Traceback (most recent call last):
  File "/usr/lib/python2.7/site-packages/ovirt_hosted_engine_ha/broker/submonitor_base.py", line 115, in _worker
    self.action(self._options)
  File "/usr/lib/python2.7/site-packages/ovirt_hosted_engine_ha/broker/submonitors/mgmt_bridge.py", line 44, in action
    logger=self._log
  File "/usr/lib/python2.7/site-packages/ovirt_hosted_engine_ha/lib/util.py", line 442, in connect_vdsm_json_rpc
    __vdsm_json_rpc_connect(logger, timeout)
  File "/usr/lib/python2.7/site-packages/ovirt_hosted_engine_ha/lib/util.py", line 398, in __vdsm_json_rpc_connect
    timeout=VDSM_MAX_RETRY * VDSM_DELAY
RuntimeError: Couldn't  connect to VDSM within 15 seconds
Client localhost:54321::WARNING::2017-12-12 13:46:53,507::betterAsyncore::177::vds.dispatcher::(log_info) unhandled close event
Client localhost:54321::WARNING::2017-12-12 13:46:53,508::betterAsyncore::177::vds.dispatcher::(log_info) unhandled close event
Client localhost:54321::WARNING::2017-12-12 13:46:53,509::betterAsyncore::177::vds.dispatcher::(log_info) unhandled close event
Client localhost:54321::WARNING::2017-12-12 13:46:53,511::betterAsyncore::177::vds.dispatcher::(log_info) unhandled close event
Client localhost:54321::WARNING::2017-12-12 13:46:53,512::betterAsyncore::177::vds.dispatcher::(log_info) unhandled close event

Notice the timestamp increments are close to 1 ms (that is millisecond!) per line.
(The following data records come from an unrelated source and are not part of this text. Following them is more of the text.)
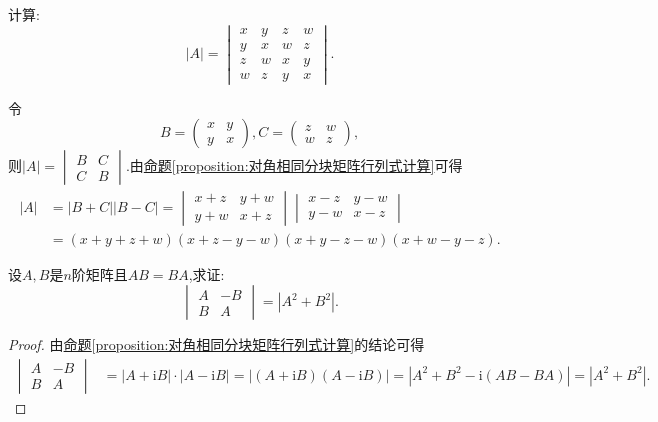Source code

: \documentclass[../../main.tex]{subfiles}%
\begin{document}
\begin{example}
计算:
\[
|A| = 
\begin{vmatrix}
x & y & z & w\\
y & x & w & z\\
z & w & x & y\\
w & z & y & x
\end{vmatrix}.
\]
\end{example}
\begin{solution}
令
\[
B = 
\begin{pmatrix}
x & y\\
y & x
\end{pmatrix},
C = 
\begin{pmatrix}
z & w\\
w & z
\end{pmatrix},
\]
则\(|A| = 
\begin{vmatrix}
B & C\\
C & B
\end{vmatrix}\).由\hyperref[proposition:对角相同分块矩阵行列式计算]{命题\ref{proposition:对角相同分块矩阵行列式计算}}可得
\begin{align*}
|A|&=|B + C||B - C|
=\begin{vmatrix}
x + z & y + w\\
y + w & x + z
\end{vmatrix}\begin{vmatrix}
x - z & y - w\\
y - w & x - z
\end{vmatrix}\\
&=(x + y + z + w)(x + z - y - w)(x + y - z - w)(x + w - y - z).
\end{align*}

\end{solution}

\begin{example}\label{example:2.28}
设\(A,B\)是\(n\)阶矩阵且\(AB = BA\),求证:
\[
\begin{vmatrix}
A & -B\\
B & A
\end{vmatrix}=|A^2 + B^2|.
\]
\end{example}
\begin{proof}
由\hyperref[proposition:对角相同分块矩阵行列式计算]{命题\ref{proposition:对角相同分块矩阵行列式计算}}的结论可得
\begin{align*}
\begin{vmatrix}
A & -B\\
B & A
\end{vmatrix}&=|A + \mathrm{i}B|\cdot|A - \mathrm{i}B|
=|(A + \mathrm{i}B)(A - \mathrm{i}B)|
=|A^2 + B^2 - \mathrm{i}(AB - BA)|
=|A^2 + B^2|.
\end{align*}
\end{proof}
\end{document}
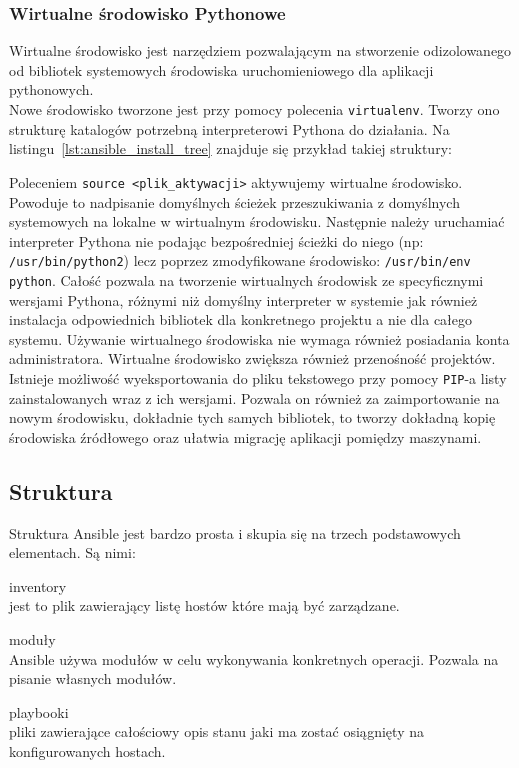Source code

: \subsubsection{Wirtualne środowisko Pythonowe}
Wirtualne środowisko jest narzędziem pozwalającym na stworzenie odizolowanego od bibliotek systemowych środowiska uruchomieniowego dla aplikacji pythonowych.\\
Nowe środowisko tworzone jest przy pomocy polecenia \texttt{virtualenv}.
Tworzy ono strukturę katalogów potrzebną interpreterowi Pythona do działania. Na listingu~\ref{lst:ansible_install_tree} znajduje się przykład takiej struktury:

Poleceniem \texttt{source <plik\_aktywacji>} aktywujemy wirtualne środowisko.
Powoduje to nadpisanie domyślnych ścieżek przeszukiwania z domyślnych systemowych na lokalne w wirtualnym środowisku.
Następnie należy uruchamiać interpreter Pythona nie podając bezpośredniej ścieżki do niego (np: \texttt{/usr/bin/python2}) lecz poprzez zmodyfikowane środowisko: \texttt{/usr/bin/env python}.
Całość pozwala na tworzenie wirtualnych środowisk ze specyficznymi wersjami Pythona, różnymi niż domyślny interpreter w systemie jak również instalacja odpowiednich bibliotek dla konkretnego projektu a nie dla całego systemu.
Używanie wirtualnego środowiska nie wymaga również posiadania konta administratora.  
Wirtualne środowisko zwiększa również przenośność projektów.
Istnieje możliwość wyeksportowania do pliku tekstowego przy pomocy \texttt{PIP}-a listy zainstalowanych wraz z ich wersjami.
Pozwala on również za zaimportowanie na nowym środowisku, dokładnie tych samych bibliotek, to tworzy dokładną kopię środowiska źródłowego oraz ułatwia migrację aplikacji pomiędzy maszynami.
\subsection{Struktura}
Struktura Ansible jest bardzo prosta i skupia się na trzech podstawowych elementach. Są nimi:
\begin{description}
\item {inventory}\\jest to plik zawierający listę hostów które mają być zarządzane.
\item {moduły}\\Ansible używa modułów w celu wykonywania konkretnych operacji. Pozwala na pisanie własnych modułów.
\item {playbooki}\\pliki zawierające całościowy opis stanu jaki ma zostać osiągnięty na konfigurowanych hostach.
\end{description}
Btw: we were looking for a way to control reconnect attempt frequency and reconnect attempt count limit, but found nothing. It would be wise to provide such tunables to avoid proper error handling when vdsm is really and truly gone.

Version-Release number of selected component (if applicable):

oVirt 4.2.0 RC1
vdsm 4.20.9

How reproducible:

- Always, start hosted engine and then kill VDSM
- watch the hosted engine's broker.log

Additional info:

We saw something similar yesterday here https://bugzilla.redhat.com/show_bug.cgi?id=1524119#c7 (which was triggered by https://bugzilla.redhat.com/show_bug.cgi?id=1522878)
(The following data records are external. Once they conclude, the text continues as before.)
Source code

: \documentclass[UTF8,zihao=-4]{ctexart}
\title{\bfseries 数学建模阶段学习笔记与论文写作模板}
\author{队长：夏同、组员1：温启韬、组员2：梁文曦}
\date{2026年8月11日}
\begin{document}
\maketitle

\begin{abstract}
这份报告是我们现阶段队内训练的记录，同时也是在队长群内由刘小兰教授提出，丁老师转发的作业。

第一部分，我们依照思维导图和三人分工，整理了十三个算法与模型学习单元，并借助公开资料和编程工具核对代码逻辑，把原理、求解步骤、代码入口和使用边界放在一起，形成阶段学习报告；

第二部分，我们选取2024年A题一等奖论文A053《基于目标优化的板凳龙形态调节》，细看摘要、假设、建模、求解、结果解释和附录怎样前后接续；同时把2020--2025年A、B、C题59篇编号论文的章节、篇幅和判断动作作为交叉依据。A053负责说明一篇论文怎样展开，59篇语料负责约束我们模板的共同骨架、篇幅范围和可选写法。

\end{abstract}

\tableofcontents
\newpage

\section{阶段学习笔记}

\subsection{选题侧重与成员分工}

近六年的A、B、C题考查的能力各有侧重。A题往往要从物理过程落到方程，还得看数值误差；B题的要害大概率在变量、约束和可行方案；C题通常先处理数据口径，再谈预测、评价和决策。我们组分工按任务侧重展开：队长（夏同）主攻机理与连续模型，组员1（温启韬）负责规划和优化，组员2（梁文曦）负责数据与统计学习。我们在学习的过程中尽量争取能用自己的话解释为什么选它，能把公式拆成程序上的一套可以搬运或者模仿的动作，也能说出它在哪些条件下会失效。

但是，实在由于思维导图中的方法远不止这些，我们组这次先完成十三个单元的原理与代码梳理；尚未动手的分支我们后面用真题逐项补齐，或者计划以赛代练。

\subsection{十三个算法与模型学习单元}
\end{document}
14:14:09,048::stomp::617::yajsonrpc.protocols.stomp.AsyncClient::(handle_timeout) Timeout occurred, trying to reconnect
Client localhost:54321::DEBUG::2017-12-12 14:14:09,049::stomp::617::yajsonrpc.protocols.stomp.AsyncClient::(handle_timeout) Timeout occurred, trying to reconnect
Client localhost:54321::DEBUG::2017-12-12 14:14:09,051::stomp::617::yajsonrpc.protocols.stomp.AsyncClient::(handle_timeout) Timeout occurred, trying to reconnect

Comment 1 Irit Goihman 2017-12-28 08:50:53 UTC
*** Bug 1529458 has been marked as a duplicate of this bug. ***

Comment 2 Doron Fediuck 2018-01-01 08:42:54 UTC
*** Bug 1529465 has been marked as a duplicate of this bug. ***

Comment 3 Polina 2018-02-12 14:33:54 UTC
Verified in 
    ovirt-hosted-engine-setup-2.2.6-1.el7ev.noarch.
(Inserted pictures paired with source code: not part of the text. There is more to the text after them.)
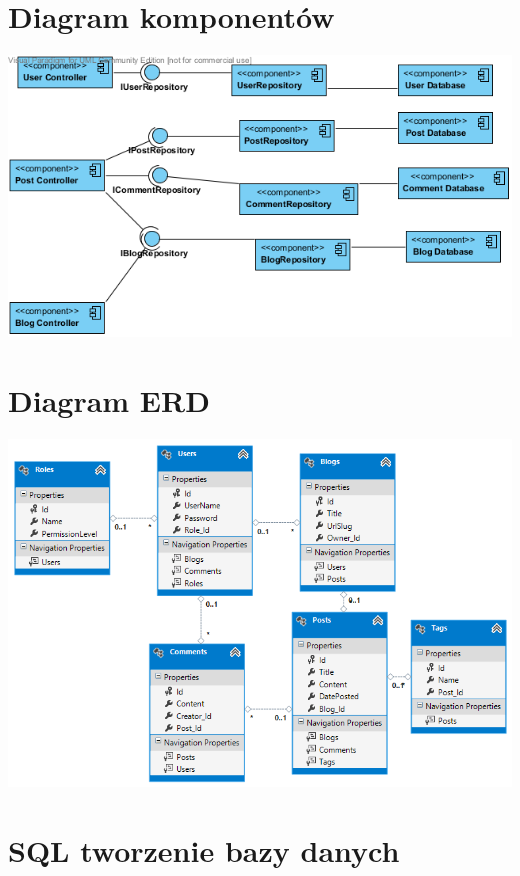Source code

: \documentclass{article}
\begin{document}
\section{Diagram komponentów}
\includegraphics[width=\textwidth]{ComponetDiagram}
\section{Diagram ERD}
\includegraphics[width=\textwidth]{ERD}
\section{SQL tworzenie bazy danych}

\end{document}
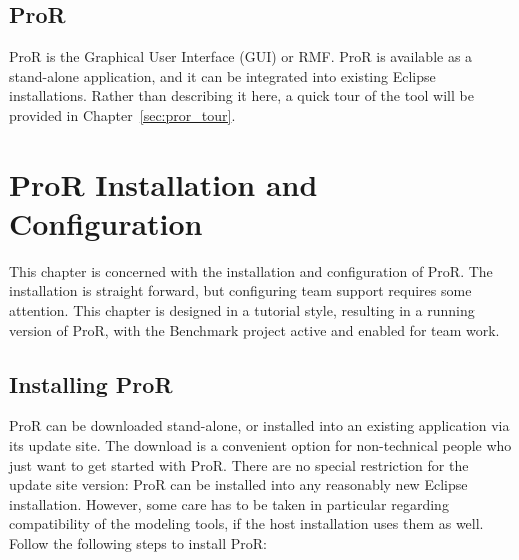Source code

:\documentclass{template/openetcs_report}
\begin{document}
\section{ProR}
\label{pror}

ProR is the Graphical User Interface (GUI) or RMF.  ProR is available as a stand-alone application, and it can be integrated into existing Eclipse installations.  Rather than describing it here, a quick tour of the tool will be provided in Chapter~\ref{sec:pror_tour}.

\chapter{ProR Installation and Configuration}

This chapter is concerned with the installation and configuration of ProR.  The installation is straight forward, but configuring team support requires some attention.  This chapter is designed in a tutorial style, resulting in a running version of ProR, with the Benchmark project active and enabled for team work.

\section{Installing ProR}

ProR can be downloaded stand-alone, or installed into an existing application via its update site.  The download is a convenient option for non-technical people who just want to get started with ProR.  There are no special restriction for the update site version: ProR can be installed into any reasonably new Eclipse installation.  However, some care has to be taken in particular regarding compatibility of the modeling tools, if the host installation uses them as well.  Follow the following steps to install ProR:
\end{document}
In /var/log/ovirt-hosted-engine-ha/broker.log
reported
RuntimeError: Couldn't  connect to VDSM within 60 seconds.
no jsonrpc reportings

Comment 4 Sandro Bonazzola 2018-02-22 10:01:46 UTC
This bugzilla is included in oVirt 4.2.1 release, published on Feb 12th 2018.

Since the problem described in this bug report should be
resolved in oVirt 4.2.1 release, it has been closed with a resolution of CURRENT RELEASE.

If the solution does not work for you, please open a new bug report.